Date of Submission


Degree Type


Degree Name

Doctor of Psychology (PsyD)



Department Chair

Robert A DiTomasso, PhD, ABPP

First Advisor

Virginia Burks Salzer, PhD

Second Advisor

Kate Tresco, PhD

Third Advisor

Katherine Baker, PhD


The study presented in this document examined school-based mental health practitioners’ views regarding the use of self-disclosure (the sharing of personal information or thoughts with their clients) in their current practice. This study also collected school-based mental health practitioners’ opinions concerning their graduate-level training and other preparation related to the use of self-disclosure. Research questions investigated whether school-based mental health practitioners engaged in self-disclosure, whether participants viewed self-disclosure to be ethical, and if participants had utilized self-disclosure, did they believe their graduate-level training adequately prepared them to do so.
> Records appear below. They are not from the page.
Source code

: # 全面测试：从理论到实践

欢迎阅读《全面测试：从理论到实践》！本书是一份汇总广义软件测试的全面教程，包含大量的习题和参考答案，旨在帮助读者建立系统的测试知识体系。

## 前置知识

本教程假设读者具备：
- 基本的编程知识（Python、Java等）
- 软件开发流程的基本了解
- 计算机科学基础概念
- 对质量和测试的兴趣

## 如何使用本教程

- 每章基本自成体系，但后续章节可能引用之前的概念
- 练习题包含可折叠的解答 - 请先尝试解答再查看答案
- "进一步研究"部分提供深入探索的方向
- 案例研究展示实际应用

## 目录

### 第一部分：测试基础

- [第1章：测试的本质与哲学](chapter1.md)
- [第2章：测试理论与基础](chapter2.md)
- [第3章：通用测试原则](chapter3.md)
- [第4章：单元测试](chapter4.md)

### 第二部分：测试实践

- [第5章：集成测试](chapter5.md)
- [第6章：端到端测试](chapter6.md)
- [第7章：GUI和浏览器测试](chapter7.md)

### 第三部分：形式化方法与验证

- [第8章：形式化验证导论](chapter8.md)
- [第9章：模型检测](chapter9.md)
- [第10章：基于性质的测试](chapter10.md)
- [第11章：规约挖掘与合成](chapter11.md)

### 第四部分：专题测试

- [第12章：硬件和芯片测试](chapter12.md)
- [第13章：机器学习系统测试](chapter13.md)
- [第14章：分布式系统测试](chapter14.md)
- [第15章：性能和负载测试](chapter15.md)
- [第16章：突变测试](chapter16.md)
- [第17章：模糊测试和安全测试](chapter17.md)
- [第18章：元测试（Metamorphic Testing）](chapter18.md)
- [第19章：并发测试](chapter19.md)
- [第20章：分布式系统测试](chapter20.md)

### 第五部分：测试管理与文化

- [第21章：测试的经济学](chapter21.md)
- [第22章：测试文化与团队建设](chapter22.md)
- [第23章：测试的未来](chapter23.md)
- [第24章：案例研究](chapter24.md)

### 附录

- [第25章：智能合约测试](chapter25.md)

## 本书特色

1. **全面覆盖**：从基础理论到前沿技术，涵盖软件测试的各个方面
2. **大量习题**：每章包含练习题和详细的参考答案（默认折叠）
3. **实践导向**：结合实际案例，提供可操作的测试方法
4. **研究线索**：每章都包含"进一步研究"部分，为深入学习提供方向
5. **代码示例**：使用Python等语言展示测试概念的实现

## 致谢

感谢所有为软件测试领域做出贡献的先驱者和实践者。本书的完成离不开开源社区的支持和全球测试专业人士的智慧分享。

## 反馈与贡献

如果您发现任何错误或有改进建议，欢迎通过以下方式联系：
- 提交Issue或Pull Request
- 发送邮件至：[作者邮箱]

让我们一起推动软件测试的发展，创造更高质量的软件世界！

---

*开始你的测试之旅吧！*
Sixty-five school-based mental health practitioners, self-identifying as school psychologists, school counselors, and school workers, responded to the 25-question survey pertaining to the topic (plus nine demographic questions). The results demonstrate that participants do indeed engage in self-disclosure. Participants reported that they employed self-disclosure in order to accomplish specific goals. Questions regarding participants’ perceptions about the quality of the preparation their graduate-level training provided to employ self-disclosure yielded diverse results. Considering the variability of participants’ views about the preparation their graduate-level training provided for the use of self-disclosure, and the proportion of participants who acknowledged utilizing self-disclosure in practice, graduate programs should formalize training about self-disclosure for future school-based mental health practitioners. Standardized training in the use of self-disclosure as a clinical technique will help to ensure that future professionals self-disclose within ethical parameters. The results of this study lend support for continued research into the use of self-disclosure by school-based mental health practitioners.